Gaming without the control
Directed by: Mark Neveldine, Brian Taylor
Written by: Mark Neveldine, Brian Taylor
Starring: Gerard Butler, Michael C. Hall and Ludacris
In the not so distant future, simulation in the gaming world gets a lot more real when people can pay to have absolute control over other people’s bodies. While this real-life Sims phenomenon is called ‘Society’, the game ‘Slayers’ allows players to control death row inmates in a fight to the death that will promise them release if they survive all 28 levels. With the help of an underground rebellion group called Humanz, John Tillman (Butler) – the only inmate closest to release – must bend the rules in order to escape the puppet-master control of ‘Slayers’ creator, Ken Castle (Hall).
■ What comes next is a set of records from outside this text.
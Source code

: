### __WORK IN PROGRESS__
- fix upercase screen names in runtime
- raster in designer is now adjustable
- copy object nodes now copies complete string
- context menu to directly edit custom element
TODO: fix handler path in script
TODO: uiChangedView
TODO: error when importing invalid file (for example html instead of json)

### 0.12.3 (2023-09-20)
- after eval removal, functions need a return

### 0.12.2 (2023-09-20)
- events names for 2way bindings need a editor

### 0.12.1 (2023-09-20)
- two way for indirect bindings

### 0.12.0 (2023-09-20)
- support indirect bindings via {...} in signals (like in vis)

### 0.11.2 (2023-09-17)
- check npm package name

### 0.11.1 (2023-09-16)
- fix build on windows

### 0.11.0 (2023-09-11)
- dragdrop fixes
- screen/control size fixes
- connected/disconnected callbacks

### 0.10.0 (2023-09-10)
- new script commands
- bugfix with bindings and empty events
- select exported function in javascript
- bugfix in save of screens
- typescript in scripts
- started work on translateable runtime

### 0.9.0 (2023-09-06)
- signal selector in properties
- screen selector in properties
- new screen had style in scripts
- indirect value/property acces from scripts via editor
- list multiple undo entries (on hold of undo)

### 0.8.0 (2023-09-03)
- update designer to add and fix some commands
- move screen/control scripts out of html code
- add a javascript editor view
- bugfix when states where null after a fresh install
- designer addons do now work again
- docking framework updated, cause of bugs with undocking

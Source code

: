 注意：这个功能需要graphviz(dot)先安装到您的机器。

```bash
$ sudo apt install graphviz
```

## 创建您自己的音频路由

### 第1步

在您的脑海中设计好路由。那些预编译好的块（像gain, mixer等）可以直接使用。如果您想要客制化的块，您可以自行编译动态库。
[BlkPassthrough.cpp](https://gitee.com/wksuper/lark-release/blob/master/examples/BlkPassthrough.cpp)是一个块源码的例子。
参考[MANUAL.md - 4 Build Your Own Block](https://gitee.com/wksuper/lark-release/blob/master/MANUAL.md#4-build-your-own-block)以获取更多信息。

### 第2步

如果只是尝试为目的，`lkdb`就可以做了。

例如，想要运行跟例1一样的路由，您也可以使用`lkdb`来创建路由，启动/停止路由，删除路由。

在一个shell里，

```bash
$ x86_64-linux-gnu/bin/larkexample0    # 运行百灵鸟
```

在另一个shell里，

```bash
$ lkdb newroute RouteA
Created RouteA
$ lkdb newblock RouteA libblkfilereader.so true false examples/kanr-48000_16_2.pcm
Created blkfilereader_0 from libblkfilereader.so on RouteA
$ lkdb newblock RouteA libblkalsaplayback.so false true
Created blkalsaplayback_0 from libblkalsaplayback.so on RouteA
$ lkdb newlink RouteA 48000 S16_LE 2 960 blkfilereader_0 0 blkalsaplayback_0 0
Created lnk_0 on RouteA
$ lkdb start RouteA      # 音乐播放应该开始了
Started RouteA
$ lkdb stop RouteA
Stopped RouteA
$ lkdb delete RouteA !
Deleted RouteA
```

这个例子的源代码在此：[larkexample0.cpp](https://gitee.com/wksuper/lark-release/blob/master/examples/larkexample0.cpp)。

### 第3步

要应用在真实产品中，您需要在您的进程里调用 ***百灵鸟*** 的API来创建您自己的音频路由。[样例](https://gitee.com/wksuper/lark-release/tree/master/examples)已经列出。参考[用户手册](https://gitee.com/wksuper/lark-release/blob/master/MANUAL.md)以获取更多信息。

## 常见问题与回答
With this premise, Gamer loads up on some pretty heavy concepts involving morality, media ethics and violence. But without a compelling plot progression, Gamer loses its potential as a thought-provoking and original action-thriller as it over-extends its chase sequences, simplifies its explanations and skims over the ideas that deserve more depth and attention. While the casting of Michael C. Hall has its moments of zany brilliance with some rather surreal and dramatically distinct representations of his evil character, and Gerard Butler’s instant likeability as a wrongfully accused hero works for the film, Gamer fails to convey its story powerfully beyond action sequences and gritty visual direction. Choosing to take the more comfortable and predictable route, Gamer could have had a greater effect on the way audiences perceive technological advancement, the ethics behind gaming, and the media saturated society we see today. Instead, it proves that a good idea can go down the drain when the controls are placed in the wrong hands.